● **Problem details**:
Copy nothing but the text: repeat each entry exactly and drop the images.

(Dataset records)

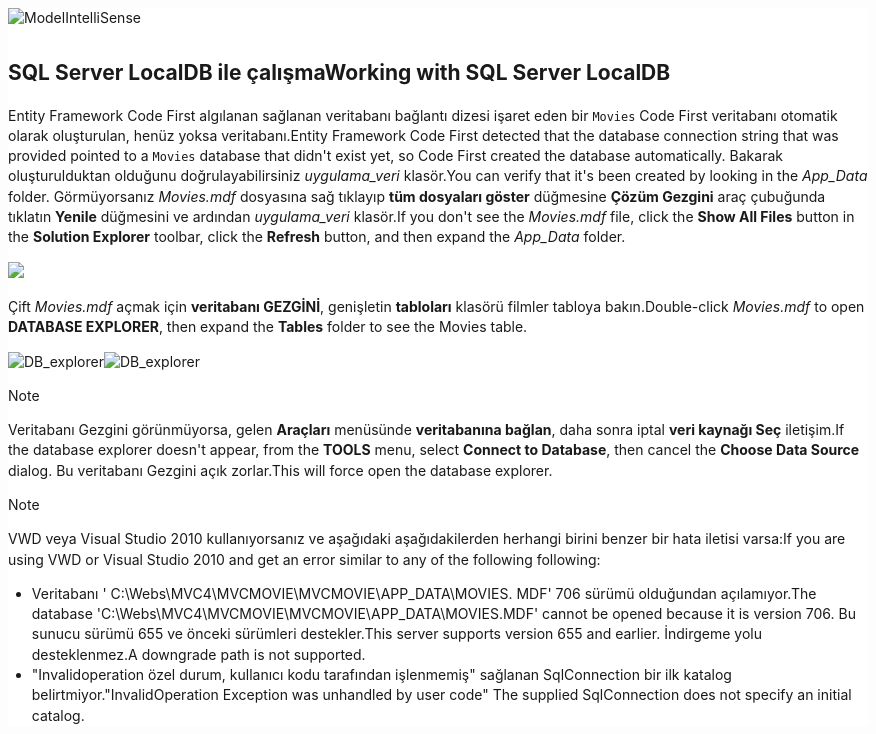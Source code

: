 ![ModelIntelliSense](accessing-your-models-data-from-a-controller/_static/image5.png)

## <a name="working-with-sql-server-localdb"></a><span data-ttu-id="e8ff5-171">SQL Server LocalDB ile çalışma</span><span class="sxs-lookup"><span data-stu-id="e8ff5-171">Working with SQL Server LocalDB</span></span>

<span data-ttu-id="e8ff5-172">Entity Framework Code First algılanan sağlanan veritabanı bağlantı dizesi işaret eden bir `Movies` Code First veritabanı otomatik olarak oluşturulan, henüz yoksa veritabanı.</span><span class="sxs-lookup"><span data-stu-id="e8ff5-172">Entity Framework Code First detected that the database connection string that was provided pointed to a `Movies` database that didn't exist yet, so Code First created the database automatically.</span></span> <span data-ttu-id="e8ff5-173">Bakarak oluşturulduktan olduğunu doğrulayabilirsiniz *uygulama\_veri* klasör.</span><span class="sxs-lookup"><span data-stu-id="e8ff5-173">You can verify that it's been created by looking in the *App\_Data* folder.</span></span> <span data-ttu-id="e8ff5-174">Görmüyorsanız *Movies.mdf* dosyasına sağ tıklayıp **tüm dosyaları göster** düğmesine **Çözüm Gezgini** araç çubuğunda tıklatın **Yenile** düğmesini ve ardından *uygulama\_veri* klasör.</span><span class="sxs-lookup"><span data-stu-id="e8ff5-174">If you don't see the *Movies.mdf* file, click the **Show All Files** button in the **Solution Explorer** toolbar, click the **Refresh** button, and then expand the *App\_Data* folder.</span></span>

![](accessing-your-models-data-from-a-controller/_static/image6.png)

<span data-ttu-id="e8ff5-175">Çift *Movies.mdf* açmak için **veritabanı GEZGİNİ**, genişletin **tabloları** klasörü filmler tabloya bakın.</span><span class="sxs-lookup"><span data-stu-id="e8ff5-175">Double-click *Movies.mdf* to open **DATABASE EXPLORER**, then expand the **Tables** folder to see the Movies table.</span></span>

<span data-ttu-id="e8ff5-176">![DB_explorer](accessing-your-models-data-from-a-controller/_static/image7.png "DB_explorer")</span><span class="sxs-lookup"><span data-stu-id="e8ff5-176">![DB_explorer](accessing-your-models-data-from-a-controller/_static/image7.png "DB_explorer")</span></span>

> [!NOTE]
> <span data-ttu-id="e8ff5-177">Veritabanı Gezgini görünmüyorsa, gelen **Araçları** menüsünde **veritabanına bağlan**, daha sonra iptal **veri kaynağı Seç** iletişim.</span><span class="sxs-lookup"><span data-stu-id="e8ff5-177">If the database explorer doesn't appear, from the **TOOLS** menu, select **Connect to Database**, then cancel the **Choose Data Source** dialog.</span></span> <span data-ttu-id="e8ff5-178">Bu veritabanı Gezgini açık zorlar.</span><span class="sxs-lookup"><span data-stu-id="e8ff5-178">This will force open the database explorer.</span></span>


> [!NOTE]
> <span data-ttu-id="e8ff5-179">VWD veya Visual Studio 2010 kullanıyorsanız ve aşağıdaki aşağıdakilerden herhangi birini benzer bir hata iletisi varsa:</span><span class="sxs-lookup"><span data-stu-id="e8ff5-179">If you are using VWD or Visual Studio 2010 and get an error similar to any of the following following:</span></span>
> 
> - <span data-ttu-id="e8ff5-180">Veritabanı ' C:\Webs\MVC4\MVCMOVIE\MVCMOVIE\APP\_DATA\MOVIES. MDF' 706 sürümü olduğundan açılamıyor.</span><span class="sxs-lookup"><span data-stu-id="e8ff5-180">The database 'C:\Webs\MVC4\MVCMOVIE\MVCMOVIE\APP\_DATA\MOVIES.MDF' cannot be opened because it is version 706.</span></span> <span data-ttu-id="e8ff5-181">Bu sunucu sürümü 655 ve önceki sürümleri destekler.</span><span class="sxs-lookup"><span data-stu-id="e8ff5-181">This server supports version 655 and earlier.</span></span> <span data-ttu-id="e8ff5-182">İndirgeme yolu desteklenmez.</span><span class="sxs-lookup"><span data-stu-id="e8ff5-182">A downgrade path is not supported.</span></span>
> - <span data-ttu-id="e8ff5-183">&quot;Invalidoperation özel durum, kullanıcı kodu tarafından işlenmemiş&quot; sağlanan SqlConnection bir ilk katalog belirtmiyor.</span><span class="sxs-lookup"><span data-stu-id="e8ff5-183">&quot;InvalidOperation Exception was unhandled by user code&quot; The supplied SqlConnection does not specify an initial catalog.</span></span>
>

● **Response**:
Source code

: ![ModelIntelliSense](accessing-your-models-data-from-a-controller/_static/image5.png)

## <a name="working-with-sql-server-localdb"></a><span data-ttu-id="e8ff5-171">SQL Server LocalDB ile çalışma</span><span class="sxs-lookup"><span data-stu-id="e8ff5-171">Working with SQL Server LocalDB</span></span>

<span data-ttu-id="e8ff5-172">Entity Framework Code First algılanan sağlanan veritabanı bağlantı dizesi işaret eden bir `Movies` Code First veritabanı otomatik olarak oluşturulan, henüz yoksa veritabanı.</span><span class="sxs-lookup"><span data-stu-id="e8ff5-172">Entity Framework Code First detected that the database connection string that was provided pointed to a `Movies` database that didn't exist yet, so Code First created the database automatically.</span></span> <span data-ttu-id="e8ff5-173">Bakarak oluşturulduktan olduğunu doğrulayabilirsiniz *uygulama\_veri* klasör.</span><span class="sxs-lookup"><span data-stu-id="e8ff5-173">You can verify that it's been created by looking in the *App\_Data* folder.</span></span> <span data-ttu-id="e8ff5-174">Görmüyorsanız *Movies.mdf* dosyasına sağ tıklayıp **tüm dosyaları göster** düğmesine **Çözüm Gezgini** araç çubuğunda tıklatın **Yenile** düğmesini ve ardından *uygulama\_veri* klasör.</span><span class="sxs-lookup"><span data-stu-id="e8ff5-174">If you don't see the *Movies.mdf* file, click the **Show All Files** button in the **Solution Explorer** toolbar, click the **Refresh** button, and then expand the *App\_Data* folder.</span></span>

![](accessing-your-models-data-from-a-controller/_static/image6.png)

<span data-ttu-id="e8ff5-175">Çift *Movies.mdf* açmak için **veritabanı GEZGİNİ**, genişletin **tabloları** klasörü filmler tabloya bakın.</span><span class="sxs-lookup"><span data-stu-id="e8ff5-175">Double-click *Movies.mdf* to open **DATABASE EXPLORER**, then expand the **Tables** folder to see the Movies table.</span></span>

<span data-ttu-id="e8ff5-176">![DB_explorer](accessing-your-models-data-from-a-controller/_static/image7.png "DB_explorer")</span><span class="sxs-lookup"><span data-stu-id="e8ff5-176">![DB_explorer](accessing-your-models-data-from-a-controller/_static/image7.png "DB_explorer")</span></span>

> [!NOTE]
> <span data-ttu-id="e8ff5-177">Veritabanı Gezgini görünmüyorsa, gelen **Araçları** menüsünde **veritabanına bağlan**, daha sonra iptal **veri kaynağı Seç** iletişim.</span><span class="sxs-lookup"><span data-stu-id="e8ff5-177">If the database explorer doesn't appear, from the **TOOLS** menu, select **Connect to Database**, then cancel the **Choose Data Source** dialog.</span></span> <span data-ttu-id="e8ff5-178">Bu veritabanı Gezgini açık zorlar.</span><span class="sxs-lookup"><span data-stu-id="e8ff5-178">This will force open the database explorer.</span></span>


> [!NOTE]
> <span data-ttu-id="e8ff5-179">VWD veya Visual Studio 2010 kullanıyorsanız ve aşağıdaki aşağıdakilerden herhangi birini benzer bir hata iletisi varsa:</span><span class="sxs-lookup"><span data-stu-id="e8ff5-179">If you are using VWD or Visual Studio 2010 and get an error similar to any of the following following:</span></span>
> 
> - <span data-ttu-id="e8ff5-180">Veritabanı ' C:\Webs\MVC4\MVCMOVIE\MVCMOVIE\APP\_DATA\MOVIES. MDF' 706 sürümü olduğundan açılamıyor.</span><span class="sxs-lookup"><span data-stu-id="e8ff5-180">The database 'C:\Webs\MVC4\MVCMOVIE\MVCMOVIE\APP\_DATA\MOVIES.MDF' cannot be opened because it is version 706.</span></span> <span data-ttu-id="e8ff5-181">Bu sunucu sürümü 655 ve önceki sürümleri destekler.</span><span class="sxs-lookup"><span data-stu-id="e8ff5-181">This server supports version 655 and earlier.</span></span> <span data-ttu-id="e8ff5-182">İndirgeme yolu desteklenmez.</span><span class="sxs-lookup"><span data-stu-id="e8ff5-182">A downgrade path is not supported.</span></span>
> - <span data-ttu-id="e8ff5-183">&quot;Invalidoperation özel durum, kullanıcı kodu tarafından işlenmemiş&quot; sağlanan SqlConnection bir ilk katalog belirtmiyor.</span><span class="sxs-lookup"><span data-stu-id="e8ff5-183">&quot;InvalidOperation Exception was unhandled by user code&quot; The supplied SqlConnection does not specify an initial catalog.</span></span>
>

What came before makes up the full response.